本件書籍は、暴力団担当刑事の捜査記録に基づき、暴力団と芸能界、スポーツ界、経済界等との関係を、担当刑事の視点から描いたドキュメントであり、暴力団の実態についての批判的な出版物であって、著者も一般に知られたノンフィクションライターである。そして、一般に流通し、社会的評価に耐えうる内容を持ったこのような著作物については、受刑者に対しても、これを閲覧する自由は、知る権利の一環としてできるだけ広く保障されるべきものである。
   もちろん、書籍等の閲覧の許否を判断するに当たっては、当該受刑者の性向、行状等の具体的事情の下で、その改善、更生など矯正処遇の適切な実施への影響を検討すべきものであり、申請人は覚醒剤事犯等を繰り返してきた者であって、覚醒剤等の薬物と暴力団との関連を考慮すべきものではある。しかし、書籍等の閲覧の制限は、受刑者の改善、更生の点において放置することのできない程度の障害が生ずる相当の蓋然性がある場合に、必要かつ合理的な範囲に限って許されるものであり(最高裁大法廷昭和58年6月22日判決、最高裁平成18年3月23日判決参照)、上記のような本件書籍の性格・内容をも含めた具体的事情の下では、本件についてそのような蓋然性・必要性・合理性を認めるべき根拠は不明であり、その閲覧の禁止は、表現の自由ないし知る権利という基本的人権の優越的性格からして、違法又は少なくとも不当であると考える。
   なお、このような一般に流通し、社会的評価に耐えうる書籍等については、これを当該受刑者から遮断するのではなく、そのような一般的な情報に接した場合に、当該受刑者が受けることがあるべき悪影響を自らコントロールできる資質を身につけさせるような矯正処遇が肝要なのではないかと思われる。刑務所の中でだけ無菌状態に置いても、そのような資質を体得しなければ、社会に復帰してもたちまちその悪影響に染まることになるのではないかと思われるのである。
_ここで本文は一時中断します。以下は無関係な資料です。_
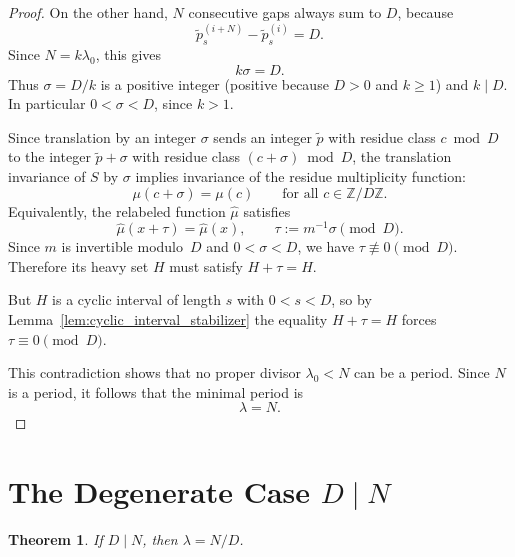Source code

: \documentclass[11pt,reqno]{amsart}
\theoremstyle{plain}
\newtheorem{theorem}{Theorem}[section]
\theoremstyle{definition}
\theoremstyle{remark}
\begin{document}
\begin{proof}
On the other hand, \(N\) consecutive gaps always sum to \(D\), because
\[
    \tilde{p}_s^{(i+N)}-\tilde{p}_s^{(i)} = D.
\]
Since \(N=k\lambda_0\), this gives
\[
    k\sigma = D.
\]
Thus \(\sigma = D/k\) is a positive integer (positive because \(D>0\)
and \(k\ge 1\)) and \(k\mid D\).  In particular \(0 < \sigma < D\),
since \(k>1\).

Since translation by an integer \(\sigma\) sends an integer \(\tilde p\)
with residue class \(c \bmod D\) to the integer \(\tilde p + \sigma\)
with residue class \((c + \sigma) \bmod D\), the translation invariance
of \(S\) by \(\sigma\) implies invariance of the residue multiplicity
function:
\[
    \mu(c+\sigma)=\mu(c) \qquad \text{for all } c\in \mathbb{Z}/D\mathbb{Z}.
\]
Equivalently, the relabeled function \(\hat{\mu}\) satisfies
\[
    \hat{\mu}(x+\tau)=\hat{\mu}(x), \qquad \tau := m^{-1}\sigma \pmod D.
\]
Since \(m\) is invertible modulo~\(D\) and \(0<\sigma<D\), we have
\(\tau\not\equiv 0\pmod D\).
Therefore its heavy set \(H\) must satisfy \(H+\tau = H\).

But \(H\) is a cyclic interval of length \(s\) with \(0 < s < D\), so
by Lemma~\ref{lem:cyclic_interval_stabilizer} the equality
\(H + \tau = H\) forces \(\tau \equiv 0 \pmod{D}\).

This contradiction shows that no proper divisor \(\lambda_0 < N\) can be a
period.  Since \(N\) is a period, it follows that the minimal period is
\[
    \lambda = N.
\]
\end{proof}

\section{\texorpdfstring{The Degenerate Case \(D \mid N\)}{The Degenerate Case D divides N}}\label{sec:degenerate}

\begin{theorem}\label{thm:degenerate}
If \(D \mid N\), then \(\lambda = N/D\).
\end{theorem}
\end{document}
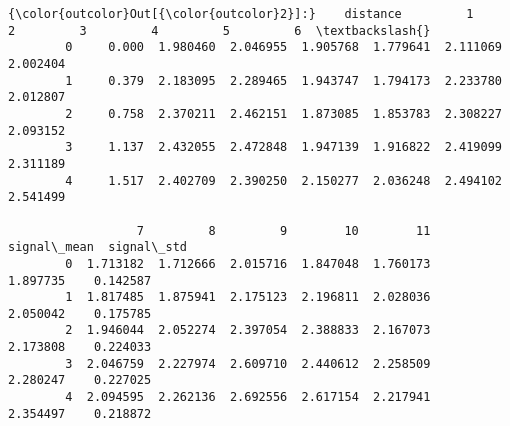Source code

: \documentclass[11pt]{article}
\begin{document}
\begin{Verbatim}[commandchars=\\\{\}]
{\color{outcolor}Out[{\color{outcolor}2}]:}    distance         1         2         3         4         5         6  \textbackslash{}
        0     0.000  1.980460  2.046955  1.905768  1.779641  2.111069  2.002404   
        1     0.379  2.183095  2.289465  1.943747  1.794173  2.233780  2.012807   
        2     0.758  2.370211  2.462151  1.873085  1.853783  2.308227  2.093152   
        3     1.137  2.432055  2.472848  1.947139  1.916822  2.419099  2.311189   
        4     1.517  2.402709  2.390250  2.150277  2.036248  2.494102  2.541499   
        
                  7         8         9        10        11  signal\_mean  signal\_std  
        0  1.713182  1.712666  2.015716  1.847048  1.760173     1.897735    0.142587  
        1  1.817485  1.875941  2.175123  2.196811  2.028036     2.050042    0.175785  
        2  1.946044  2.052274  2.397054  2.388833  2.167073     2.173808    0.224033  
        3  2.046759  2.227974  2.609710  2.440612  2.258509     2.280247    0.227025  
        4  2.094595  2.262136  2.692556  2.617154  2.217941     2.354497    0.218872  
\end{Verbatim}
            
\end{document}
(2)発信書を禁止された措置の取消しを求める再審査の申請について、「法務省意見相当」との結論に至ったが、1名の委員から以下のとおり意見が付された。
   本件については判断を留保し、平成19年5月30日付け矯正局長依命通達「被収容者の外部交通に関する訓令の運用について」記29「外部交通の確保が目的であると認められる養子縁組への対応について」の内容及び運用について、疑問を呈示しておく。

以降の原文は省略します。